No family, no job, no school. The proverbial guy in his 20s sitting in his mother’s basement playing video games is a reality for a not-insignificant number of men.
How common is it? If we look at the American Community Survey and Decennial Censuses run by the U.S. Census and processed by the Integrated Public Use Microdata Series out of the University of Minnesota, we can see how many people from 18-35 are (1) not going to school, (2) not working or looking for work, (3) never married, and (4) not living with children of their own.
This is a fairly low bar. For example, it does not include, say, a 30-year-old single man working a few shifts at the local Starbucks per week, or an unemployed, married man without child care responsibilities who sits at home all day.

A recent Washington Post article referred to the phenomenon of “stay-at-home sons.” In my own analysis, about 8% of 18 to 35-year-old men land in the checked-out category without enduring commitments to either school, work, spouse or children.

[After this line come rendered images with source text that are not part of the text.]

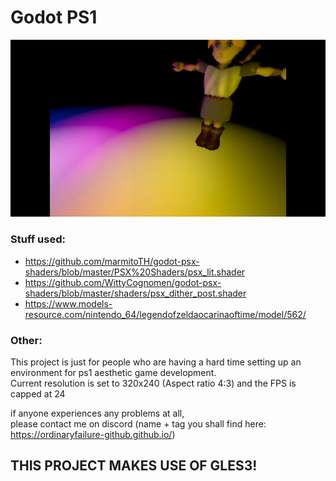 # Godot PS1
 
![Preview](/readme/Godot_v3.2.3-stable_win64_CbmwP2kcId.png)
 
### Stuff used:
- https://github.com/marmitoTH/godot-psx-shaders/blob/master/PSX%20Shaders/psx_lit.shader
- https://github.com/WittyCognomen/godot-psx-shaders/blob/master/shaders/psx_dither_post.shader
- https://www.models-resource.com/nintendo_64/legendofzeldaocarinaoftime/model/562/

### Other:
This project is just for people who are having a hard time setting up an environment for ps1 aesthetic game development.  
Current resolution is set to 320x240 (Aspect ratio 4:3) and the FPS is capped at 24

if anyone experiences any problems at all,  
please contact me on discord (name + tag you shall find here: https://ordinaryfailure-github.github.io/)

## THIS PROJECT MAKES USE OF GLES3!
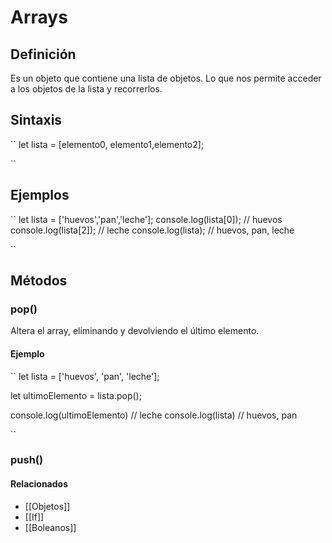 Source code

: # Arrays

## Definición

Es un objeto que contiene una lista de objetos.
Lo que nos permite acceder a los objetos de la lista y recorrerlos.

## Sintaxis

``
    let lista = [elemento0, elemento1,elemento2];

``

## Ejemplos

``
    let lista = ['huevos','pan','leche'];
    console.log(lista[0]); // huevos
    console.log(lista[2]); // leche
    console.log(lista); // huevos, pan, leche

``

## Métodos

### pop()

Altera el array, eliminando y devolviendo el último elemento.

#### Ejemplo

``
let lista = ['huevos', 'pan', 'leche'];

let ultimoElemento = lista.pop();

console.log(ultimoElemento) // leche
console.log(lista) // huevos, pan

``

### push()

#### Relacionados

* [[Objetos]]
* [[If]]
* [[Boleanos]]

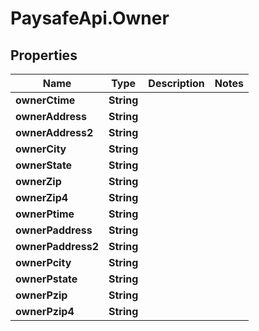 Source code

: # PaysafeApi.Owner

## Properties
Name | Type | Description | Notes
------------ | ------------- | ------------- | -------------
**ownerCtime** | **String** |  | 
**ownerAddress** | **String** |  | 
**ownerAddress2** | **String** |  | 
**ownerCity** | **String** |  | 
**ownerState** | **String** |  | 
**ownerZip** | **String** |  | 
**ownerZip4** | **String** |  | 
**ownerPtime** | **String** |  | 
**ownerPaddress** | **String** |  | 
**ownerPaddress2** | **String** |  | 
**ownerPcity** | **String** |  | 
**ownerPstate** | **String** |  | 
**ownerPzip** | **String** |  | 
**ownerPzip4** | **String** |  | 


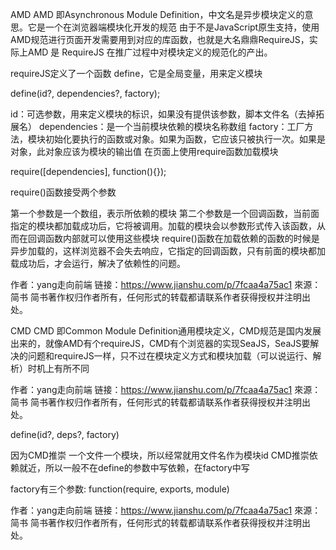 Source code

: AMD
AMD 即Asynchronous Module Definition，中文名是异步模块定义的意思。它是一个在浏览器端模块化开发的规范
由于不是JavaScript原生支持，使用AMD规范进行页面开发需要用到对应的库函数，也就是大名鼎鼎RequireJS，实际上AMD 是 RequireJS 在推广过程中对模块定义的规范化的产出。

requireJS定义了一个函数 define，它是全局变量，用来定义模块

define(id?, dependencies?, factory);

id：可选参数，用来定义模块的标识，如果没有提供该参数，脚本文件名（去掉拓展名）
dependencies：是一个当前模块依赖的模块名称数组
factory：工厂方法，模块初始化要执行的函数或对象。如果为函数，它应该只被执行一次。如果是对象，此对象应该为模块的输出值
在页面上使用require函数加载模块

require([dependencies], function(){});

require()函数接受两个参数

第一个参数是一个数组，表示所依赖的模块
第二个参数是一个回调函数，当前面指定的模块都加载成功后，它将被调用。加载的模块会以参数形式传入该函数，从而在回调函数内部就可以使用这些模块
require()函数在加载依赖的函数的时候是异步加载的，这样浏览器不会失去响应，它指定的回调函数，只有前面的模块都加载成功后，才会运行，解决了依赖性的问题。

作者：yang走向前端
链接：https://www.jianshu.com/p/7fcaa4a75ac1
來源：简书
简书著作权归作者所有，任何形式的转载都请联系作者获得授权并注明出处。


CMD
CMD 即Common Module Definition通用模块定义，CMD规范是国内发展出来的，就像AMD有个requireJS，CMD有个浏览器的实现SeaJS，SeaJS要解决的问题和requireJS一样，只不过在模块定义方式和模块加载（可以说运行、解析）时机上有所不同

作者：yang走向前端
链接：https://www.jianshu.com/p/7fcaa4a75ac1
來源：简书
简书著作权归作者所有，任何形式的转载都请联系作者获得授权并注明出处。

define(id?, deps?, factory)

因为CMD推崇
一个文件一个模块，所以经常就用文件名作为模块id
CMD推崇依赖就近，所以一般不在define的参数中写依赖，在factory中写

factory有三个参数:
function(require, exports, module)

作者：yang走向前端
链接：https://www.jianshu.com/p/7fcaa4a75ac1
來源：简书
简书著作权归作者所有，任何形式的转载都请联系作者获得授权并注明出处。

The stereotype is that it is the guy who has checked out, but is this true? Statistically, this does appear to be mostly a guy thing. But it wasn’t always that way.
There were more women without occupational commitments pre-World War II when women had fewer educational and career opportunities. But since World War II, the gender gap has flipped, with many more men than women simply staying at home without child care responsibilities.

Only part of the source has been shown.